# [TASK REQUIREMENTS]
Restate word for word the line containing "iníque persecúti sunt" and every following line in the material below, up to and including the last one.
-------- THE INPUT
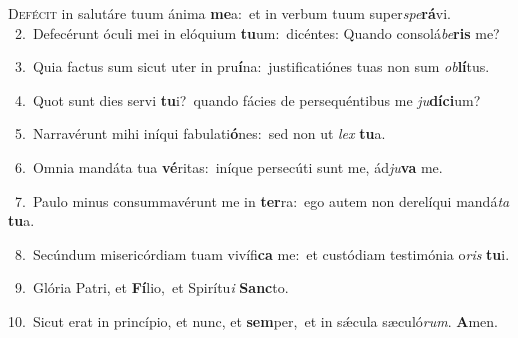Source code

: \lettrine{\initial\textcolor{\initialcolor}{D}}{efécit} in salutáre tuum ánima \textbf{me}\-a:~\star et in verbum tuum super\-\textit{spe}\-\textbf{rá}vi.\\
{\numbfont\textcolor{\numbcolor}{~2.}}~Defecérunt óculi mei in elóquium \textbf{tu}\-um:~\star dicéntes: Quando consolá\-\textit{be}\-\textbf{ris} me?\par
{\numbfont\textcolor{\numbcolor}{~3.}}~Quia factus sum sicut uter in pru\-\textbf{í}\-na:~\star justificatiónes tuas non sum \textit{ob}\-\textbf{lí}tus.\par
{\numbfont\textcolor{\numbcolor}{~4.}}~Quot sunt dies servi \textbf{tu}\-i?~\star quando fácies de persequéntibus me \textit{ju}\-\textbf{dí}\textbf{ci}um?\par
{\numbfont\textcolor{\numbcolor}{~5.}}~Narravérunt mihi iníqui fabulati\-\textbf{ó}\-nes:~\star sed non ut \textit{lex} \textbf{tu}\-a.\par
{\numbfont\textcolor{\numbcolor}{~6.}}~Omnia mandáta tua \textbf{vé}\-ritas:~\star iníque persecúti sunt me, ád\-\textit{ju}\-\textbf{va} me.\par
{\numbfont\textcolor{\numbcolor}{~7.}}~Paulo minus consummavérunt me in \textbf{ter}\-ra:~\star ego autem non derelíqui mandá\textit{ta} \textbf{tu}\-a.\par
{\numbfont\textcolor{\numbcolor}{~8.}}~Secúndum misericórdiam tuam vivífi\textbf{ca} me:~\star et custódiam testimónia o\textit{ris} \textbf{tu}\-i.\par
{\numbfont\textcolor{\numbcolor}{~9.}}~Glória Patri, et \textbf{Fí}\-lio,~\star et Spirítu\textit{i} \textbf{Sanc}\-to.\par
{\numbfont\textcolor{\numbcolor}{10.}}~Sicut erat in princípio, et nunc, et \textbf{sem}\-per,~\star et in sǽcula sæculó\-\textit{rum}\-. \textbf{A}\-men.\par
----------------
# [RESPONSE TO THE EXERCISE]
{\numbfont\textcolor{\numbcolor}{~6.}}~Omnia mandáta tua \textbf{vé}\-ritas:~\star iníque persecúti sunt me, ád\-\textit{ju}\-\textbf{va} me.\par
{\numbfont\textcolor{\numbcolor}{~7.}}~Paulo minus consummavérunt me in \textbf{ter}\-ra:~\star ego autem non derelíqui mandá\textit{ta} \textbf{tu}\-a.\par
{\numbfont\textcolor{\numbcolor}{~8.}}~Secúndum misericórdiam tuam vivífi\textbf{ca} me:~\star et custódiam testimónia o\textit{ris} \textbf{tu}\-i.\par
{\numbfont\textcolor{\numbcolor}{~9.}}~Glória Patri, et \textbf{Fí}\-lio,~\star et Spirítu\textit{i} \textbf{Sanc}\-to.\par
{\numbfont\textcolor{\numbcolor}{10.}}~Sicut erat in princípio, et nunc, et \textbf{sem}\-per,~\star et in sǽcula sæculó\-\textit{rum}\-. \textbf{A}\-men.\par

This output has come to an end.